Hong Kong Catholics cool as friends wait, watch and pray

Ask not for whom the midnight bell tolls on June 30 in Hong Kong: It tolls for the Christians and the democrats, as the switch to Chinese rule finally takes effect. Ask, though, what U.S. Catholics can do, and that’s a bit tricky -- whether one is talking about Christians just in Hong Kong or those throughout China. Prayer isn’t the only answer, but it is a genuine one.

E-mail may prove to be another, providing person-to-person links unthinkable not too long ago. Opposing Most Favored Nation trading status for China could be a third, though that could also backfire with Beijing blaming -- and punishing -- dissidents, democrats and Christians if it’s denied.

In a clutch of words, then, the Beijing-versus-the-Christians issue, including the newly disenfranchised Hong Kong Christians, is sensitive and uncertain.

The U.S. bishops, who as a conference have judiciously, by invitation, and only occasionally inserted themselves into the international debate on behalf of the beleaguered church elsewhere, have little room to maneuver on China.

First, there is the matter of trying not to stumble into whatever the Vatican is attempting to accomplish with both the underground and the above-ground church in China.

Next, there is the drawback inherent in the understanding that an episcopal conference does not move on these matters except with the invitation or at the urging of the bishops in the country in question. And it is quite unlikely that the Chinese Catholic bishops can issue such an invitation.

Fortunately, Hong Kong’s Catholics and democrats are not likely to remain silent -- unless silenced -- where their freedoms are concerned. So we can continue to keep track of the situation through them.

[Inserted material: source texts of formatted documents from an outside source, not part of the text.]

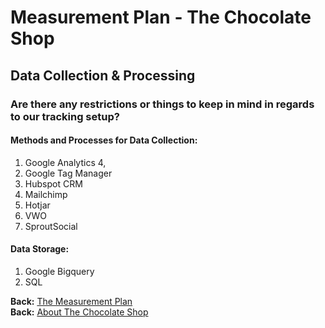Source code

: # Measurement Plan - The Chocolate Shop

## Data Collection & Processing

### Are there any restrictions or things to keep in mind in regards to our tracking setup?

#### Methods and Processes for Data Collection: 

1. Google Analytics 4, 
2. Google Tag Manager
3. Hubspot CRM
4. Mailchimp
5. Hotjar
6. VWO
7. SproutSocial

   
#### Data Storage: 

1. Google Bigquery
2. SQL

**Back:** [The Measurement Plan](https://github.com/dipalit/The-Chocolate-Shop/tree/Overview---Measurement-Plan)  
**Back:** [About The Chocolate Shop](https://github.com/dipalit/The-Chocolate-Shop/tree/main)   




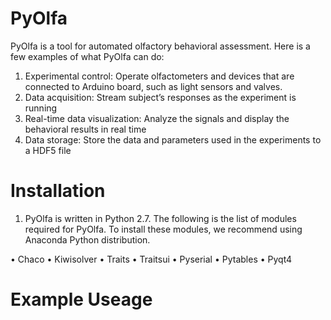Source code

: # PyOlfa
PyOlfa is a tool for automated olfactory behavioral assessment. Here is a few examples of what PyOlfa can do:

1.	Experimental control: Operate olfactometers and devices that are connected to Arduino board, such as light sensors and valves.
2.	Data acquisition: Stream subject’s responses as the experiment is running
3.	Real-time data visualization: Analyze the signals and display the behavioral results in real time 
4.	Data storage: Store the data and parameters used in the experiments to a HDF5 file

# Installation
1.	PyOlfa is written in Python 2.7. The following is the list of modules required for PyOlfa. To install these modules, we recommend using Anaconda Python distribution.

•	Chaco
•	Kiwisolver
•	Traits
•	Traitsui
•	Pyserial
•	Pytables
•	Pyqt4

# Example Useage
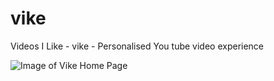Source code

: # vike

Videos I Like - vike - Personalised You tube video experience


![Image of Vike Home Page](https://farm9.staticflickr.com/8580/16238702054_80829cfdca_z.jpg)


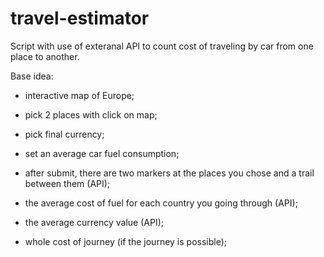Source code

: # travel-estimator

Script with use of exteranal API to count cost of traveling by car from one place to another.

Base idea:

- interactive map of Europe;
- pick 2 places with click on map;
- pick final currency;
- set an average car fuel consumption;

- after submit, there are two markers at the places you chose and a trail between them (API);
- the average cost of fuel for each country you going through (API);
- the average currency value (API);

- whole cost of journey (if the journey is possible);
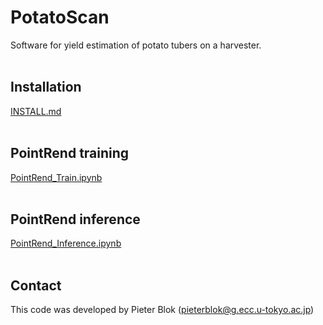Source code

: # PotatoScan
Software for yield estimation of potato tubers on a harvester.
<br/><br/>

## Installation
[INSTALL.md](INSTALL.md)
<br/><br/>

## PointRend training
[PointRend_Train.ipynb](PointRend_Train.ipynb)
<br/><br/>

## PointRend inference
[PointRend_Inference.ipynb](PointRend_Inference.ipynb)
<br/><br/>

## Contact
This code was developed by Pieter Blok (pieterblok@g.ecc.u-tokyo.ac.jp)

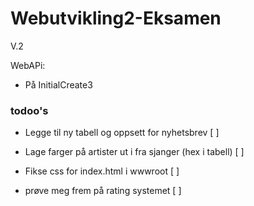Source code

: # Webutvikling2-Eksamen
V.2


WebAPi:
- På InitialCreate3


### todoo's ###
- Legge til ny tabell og oppsett for nyhetsbrev [ ]
- Lage farger på artister ut i fra sjanger (hex i tabell) [ ]
- Fikse css for index.html i wwwroot [ ]

- prøve meg frem på rating systemet [ ]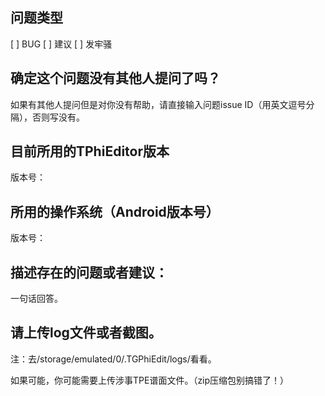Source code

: ## 问题类型

[  ] BUG
[  ] 建议
[  ] 发牢骚

## 确定这个问题没有其他人提问了吗？

如果有其他人提问但是对你没有帮助，请直接输入问题issue ID（用英文逗号分隔），否则写没有。

## 目前所用的TPhiEditor版本

版本号：

## 所用的操作系统（Android版本号）

版本号：

## 描述存在的问题或者建议：

一句话回答。

## 请上传log文件或者截图。

注：去/storage/emulated/0/.TGPhiEdit/logs/看看。

如果可能，你可能需要上传涉事TPE谱面文件。（zip压缩包别搞错了！）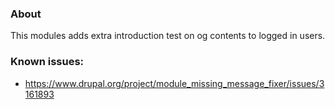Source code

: ### About
This modules adds extra introduction test on og contents to logged in users.

### Known issues:
* https://www.drupal.org/project/module_missing_message_fixer/issues/3161893
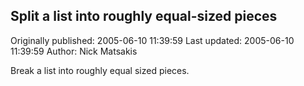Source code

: ## Split a list into roughly equal-sized pieces

Originally published: 2005-06-10 11:39:59
Last updated: 2005-06-10 11:39:59
Author: Nick Matsakis

Break a list into roughly equal sized pieces.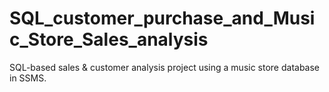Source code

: # SQL_customer_purchase_and_Music_Store_Sales_analysis
SQL-based sales &amp; customer analysis project using a music store database in SSMS.
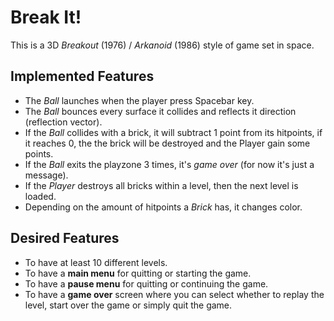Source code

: # Break It! 

This is a 3D *Breakout* (1976) / *Arkanoid* (1986) style of game set in space.

## Implemented Features
* The *Ball* launches when the player press Spacebar key.
* The *Ball* bounces every surface it collides and reflects it direction (reflection vector).
* If the *Ball* collides with a brick, it will subtract 1 point from its hitpoints, if it reaches 0, the the brick will be destroyed and the Player gain some points.
* If the *Ball* exits the playzone 3 times, it's *game over* (for now it's just a message).
* If the *Player* destroys all bricks within a level, then the next level is loaded.
* Depending on the amount of hitpoints a *Brick* has, it changes color.

## Desired Features
*  To have at least 10 different levels.
*  To have a **main menu** for quitting or starting the game.
*  To have a **pause menu** for quitting or continuing the game.
*  To have a **game over** screen where you can select whether to replay the level, start over the game or simply quit the game.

As NCR reported last year, many Catholics and democrats have deliberately not taken out foreign passports as an emergency escape hatch, but have committed themselves and their children to trying to carry their message of both Christianity and democracy into China with them, effective July 1.

Theirs is a cool form of courage.

What one is left with, nonetheless, is a sense of futility at not being able to do anything to actually support such courageous people.

We must, as they must, wait and see.

And wait for them to tell us, as Beijing inevitably tightens its grip, what they want us to do to help.